Valerian e a cidade dos mil planetas, de Luc Besson ***

Depois de enveredar pela ficção-científica pós-moderna metida à besta de “Lucy” (2014), o diretor francês Luc Besson muda o seu foco artístico e busca uma concepção mais clássica do mesmo gênero em “Valerian e a cidade dos mil planetas” (2017). Tanto que o roteiro se baseia numa série de HQs dos anos 60. O resultado final é bem divertido e, por vezes, até ousado na sua estética que combina atmosfera retrô e trucagens digitais na linha estabelecida por “Avatar” (2009).

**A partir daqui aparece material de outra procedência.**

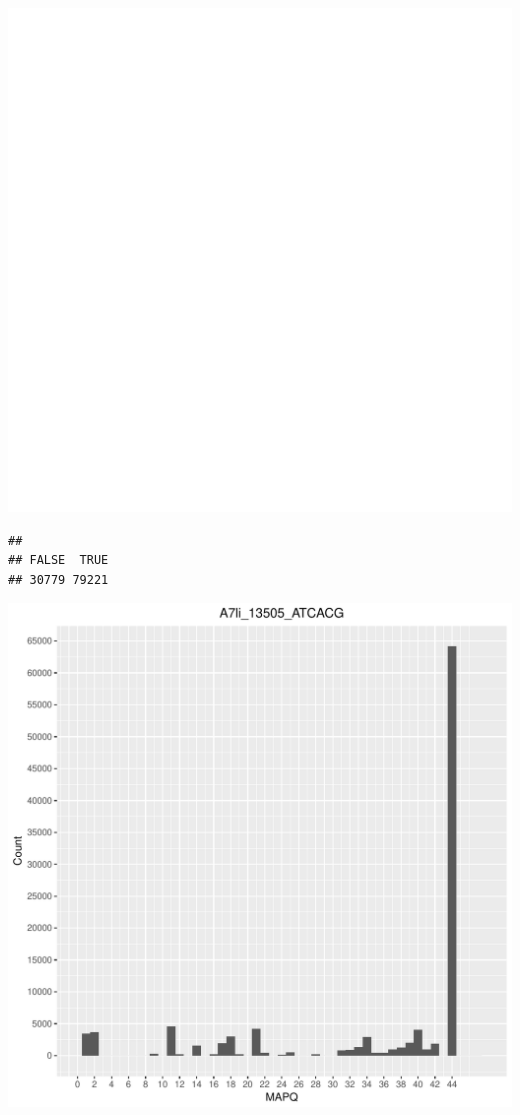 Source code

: \documentclass[12pt, a4paper]{article}\usepackage[]{graphicx}\usepackage[]{color}
\makeatletter
\def\maxwidth{ %
  \ifdim\Gin@nat@width>\linewidth
    \linewidth
  \else
    \Gin@nat@width
  \fi
}
\newenvironment{kframe}{%
 \def\at@end@of@kframe{}%
 \ifinner\ifhmode%
  \def\at@end@of@kframe{\end{minipage}}%
  \begin{minipage}{\columnwidth}%
 \fi\fi%
 \def\FrameCommand##1{\hskip\@totalleftmargin \hskip-\fboxsep
 \colorbox{shadecolor}{##1}\hskip-\fboxsep
     \hskip-\linewidth \hskip-\@totalleftmargin \hskip\columnwidth}%
 \MakeFramed {\advance\hsize-\width
   \@totalleftmargin\z@ \linewidth\hsize
   \@setminipage}}%
 {\par\unskip\endMakeFramed%
 \at@end@of@kframe}
\newenvironment{knitrout}{}{} %
\makeatother
\begin{document}
\begin{knitrout}
\includegraphics[width=\maxwidth]{figure/unnamed-chunk-3-12} 
\begin{kframe}\begin{verbatim}
## 
## FALSE  TRUE 
## 30779 79221
\end{verbatim}
\end{kframe}
\includegraphics[width=\maxwidth]{figure/unnamed-chunk-3-13} 


\end{knitrout}
\end{document}
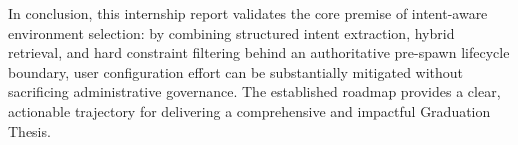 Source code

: In conclusion, this internship report validates the core premise of intent-aware environment selection: by combining structured intent extraction, hybrid retrieval, and hard constraint filtering behind an authoritative pre-spawn lifecycle boundary, user configuration effort can be substantially mitigated without sacrificing administrative governance. The established roadmap provides a clear, actionable trajectory for delivering a comprehensive and impactful Graduation Thesis.
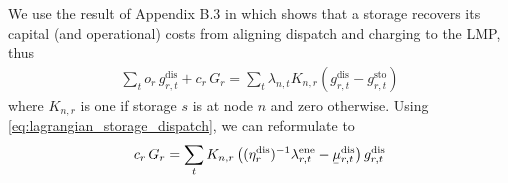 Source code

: \documentclass[11pt,twocolumn]{article}
\newcommand{\ubar}[1]{\underaccent{\bar}{#1}}
\newcommand{\storage}{g_{r,t}}
\newcommand{\storagedispatch}{\storage^\text{dis}}
\newcommand{\storagecharge}{\storage^\text{sto}}
\newcommand{\storagesoc}{\storage^\text{ene}}
\newcommand{\efficiency}{\eta_{r}}
\newcommand{\efficiencydispatch}{\efficiency^\text{dis}}
\newcommand{\operationalpricestorage}{o_r}
\newcommand{\capitalpricestorage}{c_r}
\newcommand{\capacitystorage}{G_r}
\newcommand{\mulowerstoragedispatch}{\ubar{\mu}_{r,t}^\text{dis}}
\newcommand{\muupperstoragedispatch}{\bar{\mu}_{r,t}^\text{dis}}
\newcommand{\muupperstoragecharge}{\bar{\mu}_{r,t}^\text{sto}}
\newcommand{\muupperstoragesoc}{\bar{\mu}_{r,t}^\text{ene}}
\newcommand{\mustateofcharge}{\lambda^\text{ene}_{r,t}}
\newcommand{\lmp}[1][n]{\lambda_{#1,t}}
\newcommand{\incidencestorage}[1][n]{K_{#1,r}}
\newcommand{\capexstorage}{\mathcal{C}^E}
\begin{document}

We use the result of Appendix B.3 in \cite{brown_decreasing_2020} which shows that a storage recovers its capital (and operational) costs from aligning dispatch and charging to the LMP, thus 
\begin{align}
    \sum_t \operationalpricestorage \, \storagedispatch + \capitalpricestorage \, \capacitystorage = \sum_t \lmp \incidencestorage \left(\storagedispatch - \storagecharge \right) 
\end{align}
where $\incidencestorage$ is one if storage $s$ is at node $n$ and zero otherwise. Using \cref{eq:lagrangian_storage_dispatch}, we can reformulate to 
\begin{align}
    \capitalpricestorage \, \capacitystorage = \sum_t \incidencestorage \left( (\efficiencydispatch )^{-1} \mustateofcharge - \mulowerstoragedispatch \right) \storagedispatch 
\end{align}



\end{document}
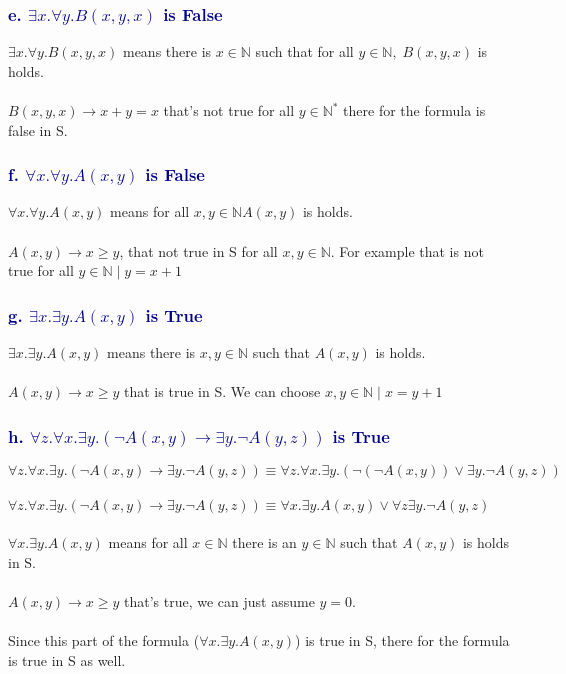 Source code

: \documentclass[12pt]{article}
\theoremstyle{definition}
\theoremstyle{plain}
\begin{document}
\subsubsection*{\textcolor{darkblue}{e. $\exists x. \forall y.B(x,y,x)$ is False}}
$\exists x. \forall y.B(x,y,x)$ means there is $x \in \mathbb{N}$ such that for all $y \in \mathbb{N},\; B(x,y,x)$ is holds.\\\\
$B(x,y,x) \rightarrow x + y = x$ that's not true for all $y \in \mathbb{N^*}$ there for the formula is false in S.

\subsubsection*{\textcolor{darkblue}{f. $\forall x. \forall y.A(x,y)$ is False}}
$\forall x. \forall y.A(x,y)$ means for all $x, y \in \mathbb{N} A(x,y)$ is holds.\\\\
$A(x,y) \rightarrow x \geq y$, that not true in S for all $x, y \in \mathbb{N}$. For example that is not true for all $y \in \mathbb{N}\; \vert\; y = x + 1$

\subsubsection*{\textcolor{darkblue}{g. $\exists x. \exists y.A(x,y)$ is True}}
$\exists x. \exists y.A(x,y)$ means there is $x , y \in \mathbb{N}$ such that $A(x, y)$ is holds.\\\\
$A(x,y) \rightarrow x \geq y$ that is true in S. We can choose $x, y \in \mathbb{N}\;|\; x = y + 1$

\subsubsection*{\textcolor{darkblue}{h. $\forall z. \forall x. \exists y.(\neg A(x,y) \rightarrow \exists y. \neg A(y,z))$ is True}}
$\forall z. \forall x. \exists y.(\neg A(x,y) \rightarrow \exists y. \neg A(y,z)) \equiv \forall z. \forall x. \exists y.(\neg(\neg A(x,y)) \vee \exists y. \neg A(y,z))$\\\\
$\forall z. \forall x. \exists y.(\neg A(x,y) \rightarrow \exists y. \neg A(y,z)) \equiv \forall x. \exists y.A(x,y) \vee \forall z \exists y. \neg A(y,z)$\\\\
$\forall x. \exists y.A(x,y)$ means for all $x \in \mathbb{N}$ there is an $y \in \mathbb{N}$ such that $A(x,y)$ is holds in S.\\\\
$A(x,y) \rightarrow x \geq y$ that's true, we can just assume $y = 0$.\\\\
Since this part of the formula ($\forall x. \exists y.A(x,y)$)  is true in S, there for the formula is true in S as well.
\end{document}
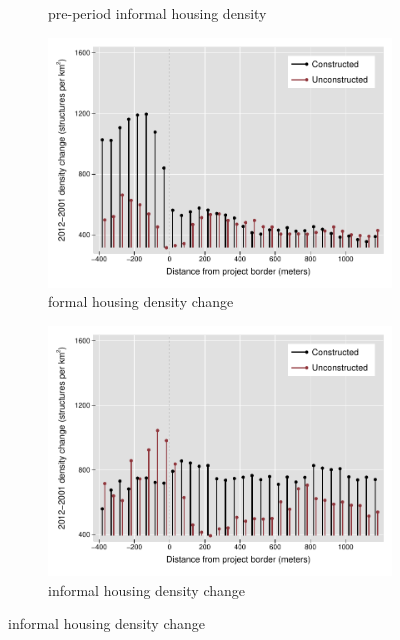 \documentclass[12pt]{article}
\begin{document}
\begin{figure}[t!]
\begin{subfigure}[b]{0.495\textwidth}
            \caption[]%
            {{\small pre-period informal housing density}}    
            \label{fig:preinf}
        \end{subfigure}
        \vskip 1mm \vskip 0pt
        \begin{subfigure}[b]{0.495\textwidth}   
            \centering 
            \includegraphics[width=\textwidth,trim={0.3cm .3cm 0.1cm 0cm}, clip=true]{figures/bblu_for_rawchanges}
            \caption[]%
            {{\small formal housing density change}}    
            \label{fig:forchange}
        \end{subfigure}
        \hfill
        \begin{subfigure}[b]{0.495\textwidth}   
            \centering 
            \includegraphics[width=\textwidth,trim={0.3cm .3cm 0.1cm 0cm}, clip=true]{figures/bblu_inf_rawchanges}
            \caption[]%
            {{\small informal housing density change}}    
            \label{fig:infchange}
        \end{subfigure}
        \label{fig:rawbblumeans}
        \vspace{-6mm}
    \end{figure} 
\end{document}

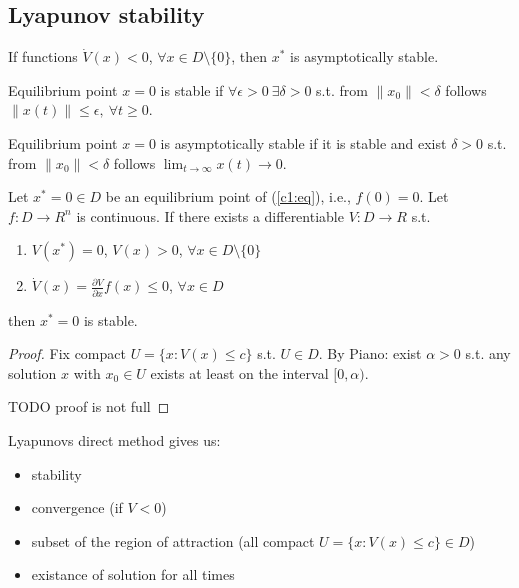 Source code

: \subsection{Lyapunov stability}

If functions $\dot V(x) < 0$, $\forall x \in D \setminus \{0\}$, then $x^*$ is
asymptotically stable.

\begin{Definition}
Equilibrium point $x=0$ is stable if $\forall \epsilon > 0\ \exists \delta > 0$
s.t. from $\|x_0\| < \delta$ follows $\|x(t)\| \le \epsilon, \ \forall t \ge 0$.
\end{Definition}

\begin{Definition}
Equilibrium point $x=0$ is asymptotically stable if it is stable and exist $\delta>0$
s.t. from $\|x_0\|<\delta$ follows 
$\lim_{t\rightarrow \infty}x(t) \rightarrow 0$.
\end{Definition}


\begin{Theorem}
Let $x^*=0 \in D$ be an equilibrium point of (\ref{c1:eq}), i.e., $f(0)=0.$ Let
$f: D \rightarrow R^n$ is continuous. If there exists a differentiable 
$V:D\rightarrow R$ s.t. 
\begin{enumerate}
\item $V(x^*)=0$, $V(x)>0$, $\forall x \in D \setminus \{0\}$
\item $\dot V(x) = \frac{\partial V}{\partial x}f(x) \le 0$, $\forall x \in D$
\end{enumerate}

then $x^*=0$ is stable.

\begin{proof}
 Fix compact $U=\{x:V(x)\le c\}$ s.t. $U\in D$. By Piano: exist $\alpha > 0$
s.t. any solution $x$ with $x_0 \in U$ exists at least on the interval
$[0,\alpha)$.

TODO proof is not full
\end{proof}
\end{Theorem}

Lyapunovs direct method gives us:
\begin{itemize}
 \item stability
 \item convergence (if $V<0$)
 \item subset of the region of attraction (all compact $U=\{x:V(x)\le c\} \in D$)
 \item existance of solution for all times
\end{itemize}





 

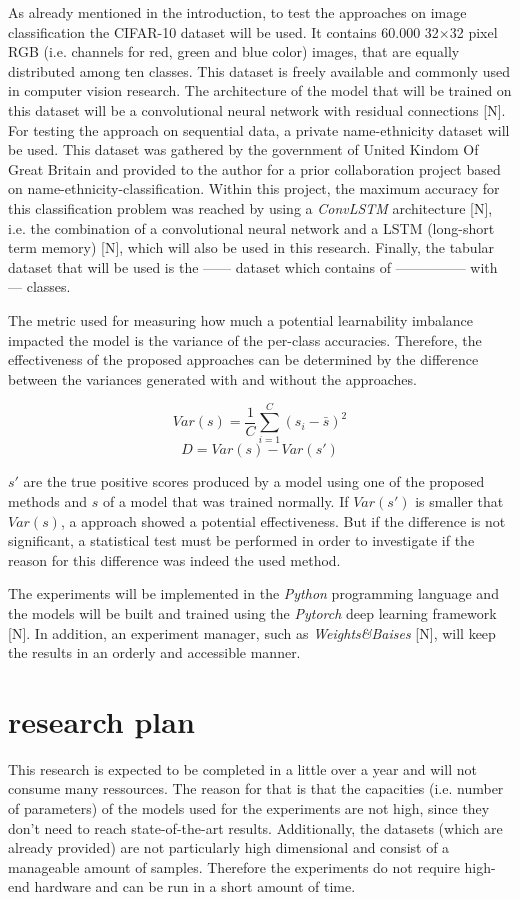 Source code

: \documentclass[journal]{IEEEtran}
\begin{document}
As already mentioned in the introduction, to test the approaches on image classification the CIFAR-10 dataset will be used.
It contains 60.000 32$\times$32 pixel RGB (i.e. channels for red, green and blue color) images, that are equally distributed among ten classes.
This dataset is freely available and commonly used in computer vision research.
The architecture of the model that will be trained on this dataset will be a convolutional neural network with residual connections [N].
For testing the approach on sequential data, a private name-ethnicity dataset will be used.
This dataset was gathered by the government of United Kindom Of Great Britain and provided to the author for a prior collaboration project based on name-ethnicity-classification.
Within this project, the maximum accuracy for this classification problem was reached by using a \emph{ConvLSTM} architecture [N], i.e. the combination of a convolutional neural network and a LSTM (long-short term memory) [N], which will also be used in this research. 
Finally, the tabular dataset that will be used is the ------ dataset which contains of --------------- with --- classes.

The metric used for measuring how much a potential learnability imbalance impacted the model is the variance of the per-class accuracies.
Therefore, the effectiveness of the proposed approaches can be determined by the difference between the variances generated with and without the approaches.

\[ Var(s) = \frac{1}{C} \sum_{i=1}^{C} (s_i - \bar{s})^2 \]
\[ D = Var(s) - Var(s') \]

$s'$ are the true positive scores produced by a model using one of the proposed methods and $s$ of a model that was trained normally. 
If $Var(s')$ is smaller that $Var(s)$, a approach showed a potential effectiveness.
But if the difference is not significant, a statistical test must be performed in order to investigate if the reason for this difference was indeed the used method.

The experiments will be implemented in the \emph{Python} programming language and the models will be built and trained using the \emph{Pytorch} deep learning framework [N].
In addition, an experiment manager, such as \emph{Weights\&Baises} [N], will keep the results in an orderly and accessible manner.

\section{research plan}
This research is expected to be completed in a little over a year and will not consume many ressources.
The reason for that is that the capacities (i.e. number of parameters) of the models used for the experiments are not high, since they don't need to reach state-of-the-art results.
Additionally, the datasets (which are already provided) are not particularly high dimensional and consist of a manageable amount of samples.
Therefore the experiments do not require high-end hardware and can be run in a short amount of time.
\end{document}
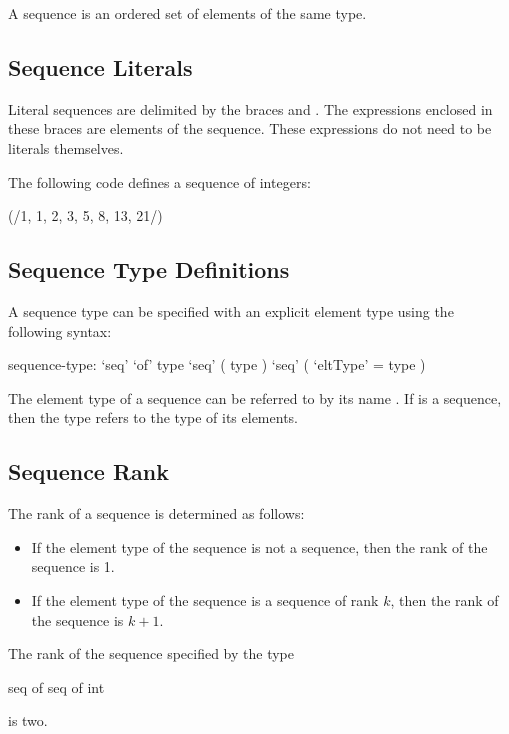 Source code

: \label{Sequences}

A sequence is an ordered set of elements of the same type.

\subsection{Sequence Literals}
\label{Sequence_Literals}

Literal sequences are delimited by the braces \chpl{(/} and \chpl{/)}.
The expressions enclosed in these braces are elements of the sequence.
These expressions do not need to be literals themselves.
\begin{example}
The following code defines a sequence of integers:
\begin{chapel}
(/1, 1, 2, 3, 5, 8, 13, 21/)
\end{chapel}
\end{example}

\subsection{Sequence Type Definitions}
\label{Sequence_Type_Definitions}

A sequence type can be specified with an explicit element type using
the following syntax:
\begin{syntax}
sequence-type:
  `seq' `of' type
  `seq' ( type )
  `seq' ( `eltType' = type )
\end{syntax}

The element type of a sequence can be referred to by its
name .  If  is a sequence, then the
type  refers to the type of its elements.

\subsection{Sequence Rank}
\label{Sequence_Rank}

The rank of a sequence is determined as follows:
\begin{itemize}
\item
If the element type of the sequence is not a sequence, then the rank
of the sequence is 1.
\item
If the element type of the sequence is a sequence of rank $k$, then
the rank of the sequence is $k+1$.
\end{itemize}
\begin{example}
The rank of the sequence specified by the type
\begin{chapel}
  seq of seq of int
\end{chapel}
is two.
\end{example}

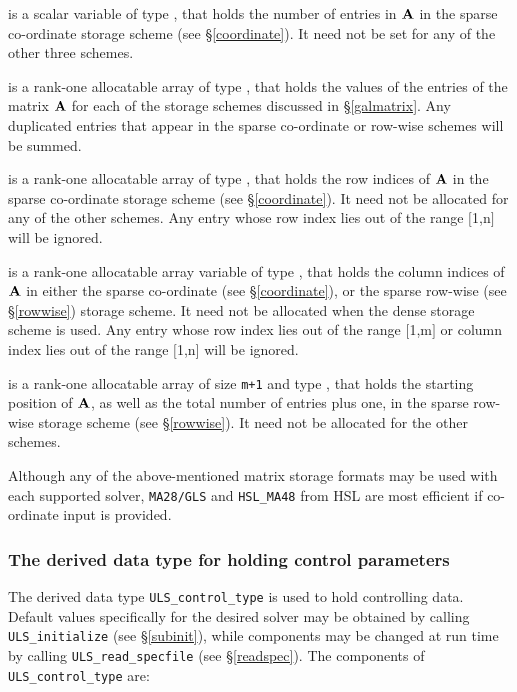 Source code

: \documentclass{galahad}
\newcommand{\packagename}{ULS}
\begin{document}
\begin{description}
 is a scalar variable of type \integer, that
holds the number of entries in ${\mathbf{A}}$
in the sparse co-ordinate storage scheme (see \S\ref{coordinate}).
It need not be set for any of the other three schemes.

 is a rank-one allocatable array of type \realdp, that holds
the values of the entries of the matrix ${\mathbf{A}}$ for each of the
storage schemes discussed in \S\ref{galmatrix}.
Any duplicated entries that appear in the sparse
co-ordinate or row-wise schemes will be summed.

 is a rank-one allocatable array of type \integer,
that holds the row indices of ${\mathbf{A}}$ in the sparse co-ordinate storage
scheme (see \S\ref{coordinate}).
It need not be allocated for any of the other schemes.
Any entry whose row index lies out of the range $[$1,n$]$ will be ignored.

 is a rank-one allocatable array variable of type \integer,
that holds the column indices of ${\mathbf{A}}$ in either the sparse co-ordinate
(see \S\ref{coordinate}), or the sparse row-wise
(see \S\ref{rowwise}) storage scheme.
It need not be allocated when the dense
storage scheme is used.
Any entry whose row index lies out of the range $[$1,m$]$ or
column index lies out of the range $[$1,n$]$ will be ignored.

 is a rank-one allocatable array of size {\tt m+1} and type
\integer, that holds the starting position of ${\mathbf{A}}$, as well
as the total number of entries plus one, in the sparse row-wise storage
scheme (see \S\ref{rowwise}). It need not be allocated for the
other schemes.

\end{description}
Although any of the above-mentioned matrix storage formats may be used
with each supported solver, {\tt MA28/GLS} and {\tt HSL\_MA48}
from HSL are most efficient if co-ordinate input is provided.


\subsubsection{The derived data type for holding control
 parameters}\label{typecontrol}
The derived data type
{\tt \packagename\_control\_type}
is used to hold controlling data.
Default values specifically for the desired solver
may be obtained by calling
{\tt \packagename\_initialize}
(see \S\ref{subinit}),
while components may be changed at run time by calling
{\tt \packagename\_read\-\_specfile}
(see \S\ref{readspec}).
The components of
{\tt \packagename\_control\_type}
are:
\end{document}

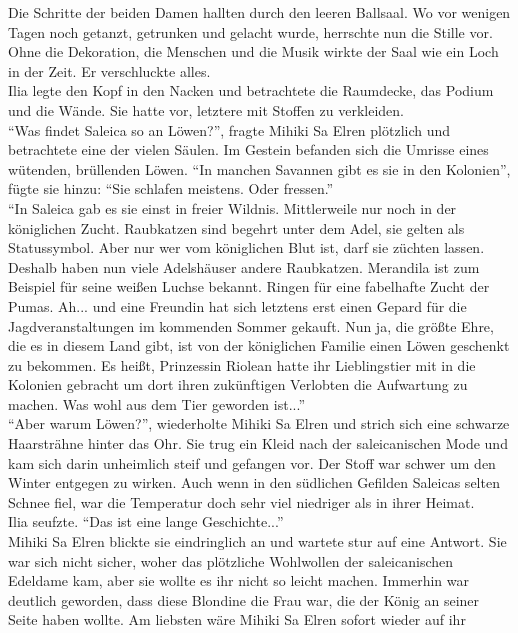 Die Schritte der beiden Damen hallten durch den leeren Ballsaal. Wo vor wenigen Tagen noch getanzt, 
getrunken und gelacht wurde, herrschte nun die Stille vor. Ohne die Dekoration, die Menschen und 
die Musik wirkte der Saal wie ein Loch in der Zeit. Er verschluckte alles.\\
Ilia legte den Kopf in den Nacken und betrachtete die Raumdecke, das Podium und die Wände. Sie 
hatte vor, letztere mit Stoffen zu verkleiden.\\
``Was findet Saleica so an Löwen?'', fragte Mihiki Sa Elren plötzlich und betrachtete eine der 
vielen Säulen. Im Gestein befanden sich die Umrisse eines wütenden, brüllenden Löwen. ``In manchen 
Savannen gibt es sie in den Kolonien'', fügte sie hinzu: ``Sie schlafen meistens. Oder fressen.''\\
``In Saleica gab es sie einst in freier Wildnis. Mittlerweile nur noch in der königlichen Zucht. 
Raubkatzen sind begehrt unter dem Adel, sie gelten als Statussymbol. Aber nur wer vom königlichen 
Blut ist, darf sie züchten lassen. Deshalb haben nun viele Adelshäuser andere Raubkatzen. Merandila 
ist zum Beispiel für seine weißen Luchse bekannt. Ringen für eine fabelhafte Zucht der Pumas. Ah... 
und eine Freundin hat sich letztens erst einen Gepard für die Jagdveranstaltungen im kommenden 
Sommer gekauft. Nun ja, die größte Ehre, die es in diesem Land gibt, ist von der königlichen 
Familie einen Löwen geschenkt zu bekommen. Es heißt, Prinzessin Riolean hatte ihr Lieblingstier mit 
in die Kolonien gebracht um dort ihren zukünftigen Verlobten die Aufwartung zu machen. Was wohl aus 
dem Tier geworden ist...''\\
``Aber warum Löwen?'', wiederholte Mihiki Sa Elren und strich sich eine schwarze Haarsträhne hinter 
das Ohr. Sie trug ein Kleid nach der saleicanischen Mode und kam sich darin unheimlich steif und 
gefangen vor. Der Stoff war schwer um den Winter entgegen zu wirken. Auch wenn in den südlichen 
Gefilden Saleicas selten Schnee fiel, war die Temperatur doch sehr viel niedriger als in ihrer 
Heimat.\\
Ilia seufzte. ``Das ist eine lange Geschichte...''\\
Mihiki Sa Elren blickte sie eindringlich an und wartete stur auf eine Antwort. Sie war sich nicht 
sicher, woher das plötzliche Wohlwollen der saleicanischen Edeldame kam, aber sie wollte es ihr 
nicht so leicht machen. Immerhin war deutlich geworden, dass diese Blondine die Frau war, die 
der König an seiner Seite haben wollte. Am liebsten wäre Mihiki Sa Elren sofort wieder auf ihr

Alguns cânones temáticos da ficção científicas são ordenados com coerência e sensibilidade por Besson, principalmente no confronto que se estabelece dos princípios idealizados de uma sociedade futurista avançada na sua síntese de tecnologia de ponta e princípios humanistas com a realidade de uma distopia marcada pela injustiça social e pela violência. É claro que tal visão existencial se estabelece como sutil subtexto em meio a uma típica narrativa de aventura que por vezes beira o frenético, mas também é o mote que dá a convincente tensão dramática para a obra. Os efeitos especiais não chegam a ser algo tão chamativo em termos de originalidade. Em conjunto, entretanto, com o criativo trabalho de direção de arte acabam gerando uma concepção imagética memorável. Besson também mostra um forte domínio da ação cinematográfica, fazendo lembrar aquele cineasta que nos legou o antológico policial casca-grossa “O profissional” (1994). Nesse sentido, estão entre os melhores momentos de “Valerian” a sequência em que o protagonista (Dane DeHaan) e sua parceira Laureline (Cara Delevingne) entram numa perseguição alucinada em meio a um mercado que oscila entre os planos dimensionais real e virtual e aquela em que o personagem principal corre alucinado pela tal cidade dos mil planetas atravessando paredes, pulando prédios e outras demências.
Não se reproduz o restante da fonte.